↓

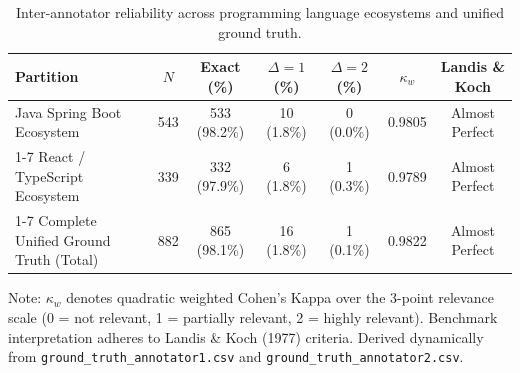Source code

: \begin{table}[t]
\caption{Inter-annotator reliability across programming language ecosystems and unified ground truth.}
\label{tab:inter_annotator_agreement}
\centering\footnotesize
\setlength{\tabcolsep}{8pt}
\begin{threeparttable}
\begin{tabular}{@{}lcccccc@{}}
\toprule
Partition & $N$ & Exact (\%) & $\Delta = 1$ (\%) & $\Delta = 2$ (\%) & $\kappa_w$ & Landis \& Koch \\
\midrule
Java Spring Boot Ecosystem & 543 & 533 (98.2\%) & 10 (1.8\%) & 0 (0.0\%) & 0.9805 & Almost Perfect \\
\cmidrule(lr){1-7}
React / TypeScript Ecosystem & 339 & 332 (97.9\%) & 6 (1.8\%) & 1 (0.3\%) & 0.9789 & Almost Perfect \\
\cmidrule(lr){1-7}
Complete Unified Ground Truth (Total) & 882 & 865 (98.1\%) & 16 (1.8\%) & 1 (0.1\%) & 0.9822 & Almost Perfect \\
\bottomrule
\end{tabular}
\begin{tablenotes}\footnotesize
\item[] Note: $\kappa_w$ denotes quadratic weighted Cohen's Kappa over the 3-point relevance scale (0 = not relevant, 1 = partially relevant, 2 = highly relevant). Benchmark interpretation adheres to Landis \& Koch (1977) criteria. Derived dynamically from \texttt{ground\_truth\_annotator1.csv} and \texttt{ground\_truth\_annotator2.csv}.
\end{tablenotes}
\end{threeparttable}
\end{table}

↑

*DIRECTIONS*. Using the string "Koch" as the search term, count the lines of the data above that hold it and report that number alone.

*RESPONSE AREA*. 2